De los casi cincuenta colegios que tienen las comarcas de Barbanza, Muros y Noia, solamente siete disponen de servicio de comedor gestionado directamente por la Consellería de Educación. Llama la atención que son menos los servicios de alimentación asumidos por la Xunta que los que actualmente gestionan los padres, no en vano, estos tomaron las riendas de los comedores escolares hasta en ocho centros.
En el caso de O Grupo, Muros y Palmeira, los progenitores se estrenan en el presente curso en estas lides. En otro grupo se encuentran los centros concertados, en los que son los propios colegios los que asumen esta prestación.
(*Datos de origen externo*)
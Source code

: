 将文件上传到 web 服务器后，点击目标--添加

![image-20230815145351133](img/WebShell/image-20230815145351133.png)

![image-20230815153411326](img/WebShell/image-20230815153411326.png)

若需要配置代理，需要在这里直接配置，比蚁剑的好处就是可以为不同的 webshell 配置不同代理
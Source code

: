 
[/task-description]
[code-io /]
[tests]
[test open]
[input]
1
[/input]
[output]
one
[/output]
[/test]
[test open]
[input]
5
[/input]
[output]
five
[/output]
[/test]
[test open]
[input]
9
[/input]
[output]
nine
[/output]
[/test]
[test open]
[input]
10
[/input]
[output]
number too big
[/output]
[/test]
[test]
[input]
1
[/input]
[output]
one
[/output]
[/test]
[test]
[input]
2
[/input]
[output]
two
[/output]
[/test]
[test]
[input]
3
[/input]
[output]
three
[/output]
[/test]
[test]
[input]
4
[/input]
En el caso de los centros que gestionan los padres, todos son de comida tipo cátering, que en ocasiones incluyen a monitores. Si se trata de los comedores de la Xunta, la cosa cambia. Los hay en colegios con cocina y quien se encarga de vigilar a los pequeños son los profesores y padres.
Solvencia
En la zona de Barbanza, el restaurante Baiuca y la firma Golfiño tienen un convenio para servir los menús y encargarse del cuidado de los pequeños. Un representante del Baiuca reconocía que «las APA tienen todas las cuentas al día y que no existe ningún atraso importante a la hora de abonar el coste de los servicios en cada uno de los centros».
Ochenta euros al mes
En los centros gestionados por las APA y con comida de cátering, los precios son muy similares. Casi todos rondan los 80 euros mensuales o, lo que es o mismo, los cuatro euros por día de comida. En muchos casos, pagan menos aquellos niños que se quedan a comer todos los días que los que lo hacen eventualmente. Según los datos aportados por los colegios, hay pocos comedores que bajen de esa cifra.
En cuanto a los comedores de la Xunta, los precios son un mundo aparte. La mayoría de los niños no pagan, puesto que están becados. Los que sí pagan, no pasan de los 3 euros por día y puede que aún tengan algún tipo de bonificación, siendo la cifra oficial 1,95 euros al día y por alumno.